E você tem uma ideia, na alimentação foi metade do índice, esse índice dessa divulgado hoje. E no domicílio foi ainda maior, foi 1,65% da inflação no domicílio. E aí depois o segundo item que mais pesou foi habitação, por causa da energia que subiu muito. Tem uma informação importante que foi apurado lá no meu blog pela Luciana Casimiro, que é o seguinte: ele coloca, conversou com o André Brás, E ele disse que a taxa em 12 meses vai continuar subindo.

E por quê? Porque junho a inflação foi 0,24%, ou seja, a inflação vai ser maior do que isso em junho. E aí sai o 0,24% e entra o outro número. Julho, a mesma coisa, deu 0,26%. E agosto do ano passado deu negativa a inflação, 0,11%. Então, quando saírem esses números e entrarem os números desse ano, que estão impactados pela guerra, no caso dos alimentos, por exemplo, custo do frete, custo de fertilizantes, custo de combustível em geral, tudo isso está pesando no preço dos alimentos.
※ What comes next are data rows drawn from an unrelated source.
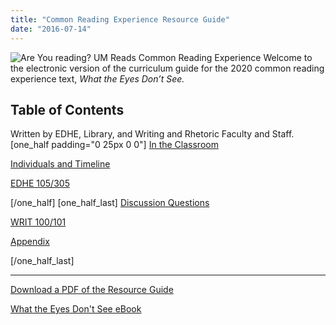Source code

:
 ```yaml
---
title: "Common Reading Experience Resource Guide"
date: "2016-07-14"
---
```


![Are You reading? UM Reads Common Reading Experience](images/CRE-Logo.jpg) Welcome to the electronic version of the curriculum guide for the 2020 common reading experience text, _What the Eyes Don’t See._

## Table of Contents

Written by EDHE, Library, and Writing and Rhetoric Faculty and Staff. \[one\_half padding="0 25px 0 0"\] [In the Classroom](http://library.cwr.olemiss.edu/guides/cre/teaching/)

[Individuals and Timeline](/characters)

[EDHE 105/305](http://library.cwr.olemiss.edu/guides/cre/edhe/)

\[/one\_half\] \[one\_half\_last\] [Discussion Questions](/discussion)

[WRIT 100/101](http://library.cwr.olemiss.edu/guides/cre/writ101/)

[Appendix](/appendix)

\[/one\_half\_last\]

* * *

[Download a PDF of the Resource Guide](https://olemiss.box.com/s/xnvge5f9b24y7ywtjzg3e7f2xx2g15u5)

[What the Eyes Don't See eBook](https://umiss.lib.olemiss.edu/search~S2?/Xwhat+the+eyes+don%27t+see&SORT=D/Xwhat+the+eyes+don%27t+see&SORT=D&SUBKEY=what+the+eyes+don%27t+see/1%2C25%2C25%2CB/frameset&FF=Xwhat+the+eyes+don%27t+see&SORT=D&1%2C1%2C)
E é isso que fez os alimentos subirem tanto. Então, quando entrarem os números desse ano e saírem os números do ano passado, a inflação vai subir, vai continuar subindo a inflação em 12 meses. E no ano passado, alimentação foi muito baixa, a inflação de— foi uma trégua importante no ano passado. A inflação acumulada no ano ficou abaixo de 3%, foi 2,9%. Esse ano vai ser mais. E aí a gente não tá contando ainda, Sardenberg, os efeitos que poderão acontecer do super El Niño.

Quando a gente conversa com os especialistas, né, como José Marengo, conversei essa semana, ele tá dizendo que não se sabe se vai ser forte, não pode garantir que vai ser forte, mas os cientistas são sempre muito cautelosos em afirmar. Mas ele falou que a grande probabilidade é que seja forte. Então isso impacta várias safras de produtos, dependendo de quando acontecer. E uma coisa que está se dizendo é que vai antecipar o El Niño, que seria em agosto normalmente, já vai sentir o efeito em julho, o efeito desses extremos climáticos que podem afetar a produção.

Então, o quadro desse ano de inflação tem ficado pior a cada momento por causa de tudo isso. O número de hoje é isso, preocupa. É, não tanto pelo 0,58%, mas pelo 4,72%, que é o 4,72% é o 12 meses, inflação em 12 meses, que tem subido e agora pela primeira vez no ano estourou o teto da meta. Sardenberg, Cássia.

CCássia

Tá certo, e você diz aí a perspectiva de que essa inflação em 12 meses passa atrás, a expectativa no mercado é de uma inflação acima de 5% para o final desse ano, né?

MLMíriam Leitão

É, ele pode até vir a cair no final do ano, mas esses 4 meses aqui, pegando maio, maio que aconteceu já, junho, julho e agosto, com inflações muito baixas, agosto negativa, então, no ano passado, então a tendência de fato é subir a inflação em 12 meses. Isso é preocupante.

CCássia

Milha Leitão, obrigado, Milha. Até a semana.